## Aim of the exercise
Although the records contain pictures, repeat only the text of every line exactly.

** Opening Exercise inputs block **

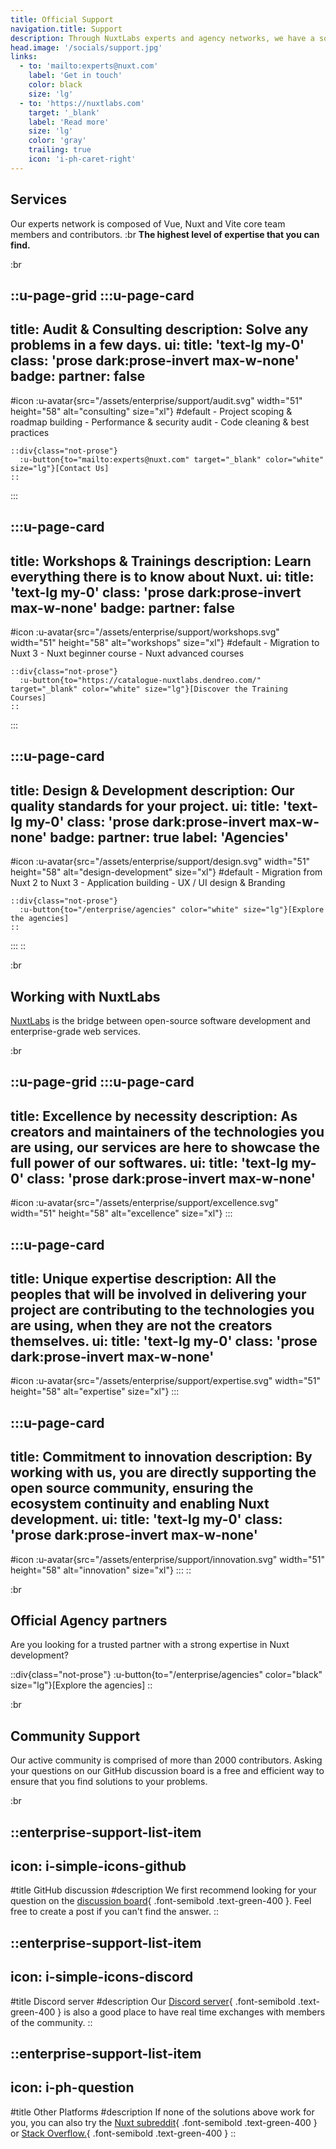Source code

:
 ```yaml
---
title: Official Support
navigation.title: Support
description: Through NuxtLabs experts and agency networks, we have a solution for every need.
head.image: '/socials/support.jpg'
links:
  - to: 'mailto:experts@nuxt.com'
    label: 'Get in touch'
    color: black
    size: 'lg'
  - to: 'https://nuxtlabs.com'
    target: '_blank'
    label: 'Read more'
    size: 'lg'
    color: 'gray'
    trailing: true
    icon: 'i-ph-caret-right'
---
```


## Services

Our experts network is composed of Vue, Nuxt and Vite core team members and contributors. :br **The highest level of expertise that you can find.**

:br

::u-page-grid
  :::u-page-card
  ---
  title: Audit & Consulting
  description: Solve any problems in a few days.
  ui:
    title: 'text-lg my-0'
  class: 'prose dark:prose-invert max-w-none'
  badge:
    partner: false
  ---

  #icon
  :u-avatar{src="/assets/enterprise/support/audit.svg" width="51" height="58" alt="consulting" size="xl"}
  #default
    - Project scoping & roadmap building
    - Performance & security audit
    - Code cleaning & best practices

    ::div{class="not-prose"}
      :u-button{to="mailto:experts@nuxt.com" target="_blank" color="white" size="lg"}[Contact Us]
    ::
  :::

  :::u-page-card
  ---
  title: Workshops & Trainings
  description: Learn everything there is to know about Nuxt.
  ui:
    title: 'text-lg my-0'
  class: 'prose dark:prose-invert max-w-none'
  badge:
    partner: false
  ---
  #icon
  :u-avatar{src="/assets/enterprise/support/workshops.svg" width="51" height="58" alt="workshops" size="xl"}
  #default
    - Migration to Nuxt 3
    - Nuxt beginner course
    - Nuxt advanced courses

    ::div{class="not-prose"}
      :u-button{to="https://catalogue-nuxtlabs.dendreo.com/" target="_blank" color="white" size="lg"}[Discover the Training Courses]
    ::
  :::

  :::u-page-card
  ---
  title: Design & Development
  description: Our quality standards for your project.
  ui:
    title: 'text-lg my-0'
  class: 'prose dark:prose-invert max-w-none'
  badge:
    partner: true
    label: 'Agencies'
  ---
  #icon
  :u-avatar{src="/assets/enterprise/support/design.svg" width="51" height="58" alt="design-development" size="xl"}
  #default
    - Migration from Nuxt 2 to Nuxt 3
    - Application building
    - UX / UI design & Branding

    ::div{class="not-prose"}
      :u-button{to="/enterprise/agencies" color="white" size="lg"}[Explore the agencies]
    ::
  :::
::

:br

## Working with NuxtLabs

[NuxtLabs](https://nuxtlabs.com) is the bridge between open-source software development and enterprise-grade web services.

:br

::u-page-grid
  :::u-page-card
  ---
  title: Excellence by necessity
  description: As creators and maintainers of the technologies you are using, our services are here to showcase the full power of our softwares.
  ui:
    title: 'text-lg my-0'
  class: 'prose dark:prose-invert max-w-none'
  ---
  #icon
  :u-avatar{src="/assets/enterprise/support/excellence.svg" width="51" height="58" alt="excellence" size="xl"}
  :::

  :::u-page-card
  ---
  title: Unique expertise
  description: All the peoples that will be involved in delivering your project are contributing to the technologies you are using, when they are not the creators themselves.
  ui:
    title: 'text-lg my-0'
  class: 'prose dark:prose-invert max-w-none'
  ---
  #icon
  :u-avatar{src="/assets/enterprise/support/expertise.svg" width="51" height="58" alt="expertise" size="xl"}
  :::

  :::u-page-card
  ---
  title: Commitment to innovation
  description: By working with us, you are directly supporting the open source community, ensuring the ecosystem continuity and enabling Nuxt development.
  ui:
    title: 'text-lg my-0'
  class: 'prose dark:prose-invert max-w-none'
  ---
  #icon
  :u-avatar{src="/assets/enterprise/support/innovation.svg" width="51" height="58" alt="innovation" size="xl"}
  :::
::

:br

## Official Agency partners

Are you looking for a trusted partner with a strong expertise in Nuxt development?<br>

::div{class="not-prose"}
  :u-button{to="/enterprise/agencies" color="black" size="lg"}[Explore the agencies]
::

:br

## Community Support

Our active community is comprised of more than 2000 contributors. Asking your questions on our GitHub discussion board is a free and efficient way to ensure that you find solutions to your problems.

:br

::enterprise-support-list-item
---
icon: i-simple-icons-github
---
#title
GitHub discussion
#description
We first recommend looking for your question on the [discussion board](https://github.com/nuxt/nuxt/discussions){ .font-semibold .text-green-400 }. Feel free to create a post if you can't find the answer.
::

::enterprise-support-list-item
---
icon: i-simple-icons-discord
---
#title
Discord server
#description
Our [Discord server](https://discord.com/invite/nuxt-473401852243869706){ .font-semibold .text-green-400 } is also a good place to have real time exchanges with members of the community.
::

::enterprise-support-list-item
---
icon: i-ph-question
---
#title
Other Platforms
#description
If none of the solutions above work for you, you can also try the [Nuxt subreddit](https://www.reddit.com/r/Nuxt/){ .font-semibold .text-green-400 } or [Stack Overflow.](https://stackoverflow.com/questions/tagged/nuxt.js?tab=Newest){ .font-semibold .text-green-400 }
::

** Closing Exercise inputs block **

## Your response
Source code

:
 ```yaml
---
title: Official Support
navigation.title: Support
description: Through NuxtLabs experts and agency networks, we have a solution for every need.
head.image: '/socials/support.jpg'
links:
  - to: 'mailto:experts@nuxt.com'
    label: 'Get in touch'
    color: black
    size: 'lg'
  - to: 'https://nuxtlabs.com'
    target: '_blank'
    label: 'Read more'
    size: 'lg'
    color: 'gray'
    trailing: true
    icon: 'i-ph-caret-right'
---
```


## Services

Our experts network is composed of Vue, Nuxt and Vite core team members and contributors. :br **The highest level of expertise that you can find.**

:br

::u-page-grid
  :::u-page-card
  ---
  title: Audit & Consulting
  description: Solve any problems in a few days.
  ui:
    title: 'text-lg my-0'
  class: 'prose dark:prose-invert max-w-none'
  badge:
    partner: false
  ---

  #icon
  :u-avatar{src="/assets/enterprise/support/audit.svg" width="51" height="58" alt="consulting" size="xl"}
  #default
    - Project scoping & roadmap building
    - Performance & security audit
    - Code cleaning & best practices

    ::div{class="not-prose"}
      :u-button{to="mailto:experts@nuxt.com" target="_blank" color="white" size="lg"}[Contact Us]
    ::
  :::

  :::u-page-card
  ---
  title: Workshops & Trainings
  description: Learn everything there is to know about Nuxt.
  ui:
    title: 'text-lg my-0'
  class: 'prose dark:prose-invert max-w-none'
  badge:
    partner: false
  ---
  #icon
  :u-avatar{src="/assets/enterprise/support/workshops.svg" width="51" height="58" alt="workshops" size="xl"}
  #default
    - Migration to Nuxt 3
    - Nuxt beginner course
    - Nuxt advanced courses

    ::div{class="not-prose"}
      :u-button{to="https://catalogue-nuxtlabs.dendreo.com/" target="_blank" color="white" size="lg"}[Discover the Training Courses]
    ::
  :::

  :::u-page-card
  ---
  title: Design & Development
  description: Our quality standards for your project.
  ui:
    title: 'text-lg my-0'
  class: 'prose dark:prose-invert max-w-none'
  badge:
    partner: true
    label: 'Agencies'
  ---
  #icon
  :u-avatar{src="/assets/enterprise/support/design.svg" width="51" height="58" alt="design-development" size="xl"}
  #default
    - Migration from Nuxt 2 to Nuxt 3
    - Application building
    - UX / UI design & Branding

    ::div{class="not-prose"}
      :u-button{to="/enterprise/agencies" color="white" size="lg"}[Explore the agencies]
    ::
  :::
::

:br

## Working with NuxtLabs

[NuxtLabs](https://nuxtlabs.com) is the bridge between open-source software development and enterprise-grade web services.

:br

::u-page-grid
  :::u-page-card
  ---
  title: Excellence by necessity
  description: As creators and maintainers of the technologies you are using, our services are here to showcase the full power of our softwares.
  ui:
    title: 'text-lg my-0'
  class: 'prose dark:prose-invert max-w-none'
  ---
  #icon
  :u-avatar{src="/assets/enterprise/support/excellence.svg" width="51" height="58" alt="excellence" size="xl"}
  :::

  :::u-page-card
  ---
  title: Unique expertise
  description: All the peoples that will be involved in delivering your project are contributing to the technologies you are using, when they are not the creators themselves.
  ui:
    title: 'text-lg my-0'
  class: 'prose dark:prose-invert max-w-none'
  ---
  #icon
  :u-avatar{src="/assets/enterprise/support/expertise.svg" width="51" height="58" alt="expertise" size="xl"}
  :::

  :::u-page-card
  ---
  title: Commitment to innovation
  description: By working with us, you are directly supporting the open source community, ensuring the ecosystem continuity and enabling Nuxt development.
  ui:
    title: 'text-lg my-0'
  class: 'prose dark:prose-invert max-w-none'
  ---
  #icon
  :u-avatar{src="/assets/enterprise/support/innovation.svg" width="51" height="58" alt="innovation" size="xl"}
  :::
::

:br

## Official Agency partners

Are you looking for a trusted partner with a strong expertise in Nuxt development?<br>

::div{class="not-prose"}
  :u-button{to="/enterprise/agencies" color="black" size="lg"}[Explore the agencies]
::

:br

## Community Support

Our active community is comprised of more than 2000 contributors. Asking your questions on our GitHub discussion board is a free and efficient way to ensure that you find solutions to your problems.

:br

::enterprise-support-list-item
---
icon: i-simple-icons-github
---
#title
GitHub discussion
#description
We first recommend looking for your question on the [discussion board](https://github.com/nuxt/nuxt/discussions){ .font-semibold .text-green-400 }. Feel free to create a post if you can't find the answer.
::

::enterprise-support-list-item
---
icon: i-simple-icons-discord
---
#title
Discord server
#description
Our [Discord server](https://discord.com/invite/nuxt-473401852243869706){ .font-semibold .text-green-400 } is also a good place to have real time exchanges with members of the community.
::

::enterprise-support-list-item
---
icon: i-ph-question
---
#title
Other Platforms
#description
If none of the solutions above work for you, you can also try the [Nuxt subreddit](https://www.reddit.com/r/Nuxt/){ .font-semibold .text-green-400 } or [Stack Overflow.](https://stackoverflow.com/questions/tagged/nuxt.js?tab=Newest){ .font-semibold .text-green-400 }
::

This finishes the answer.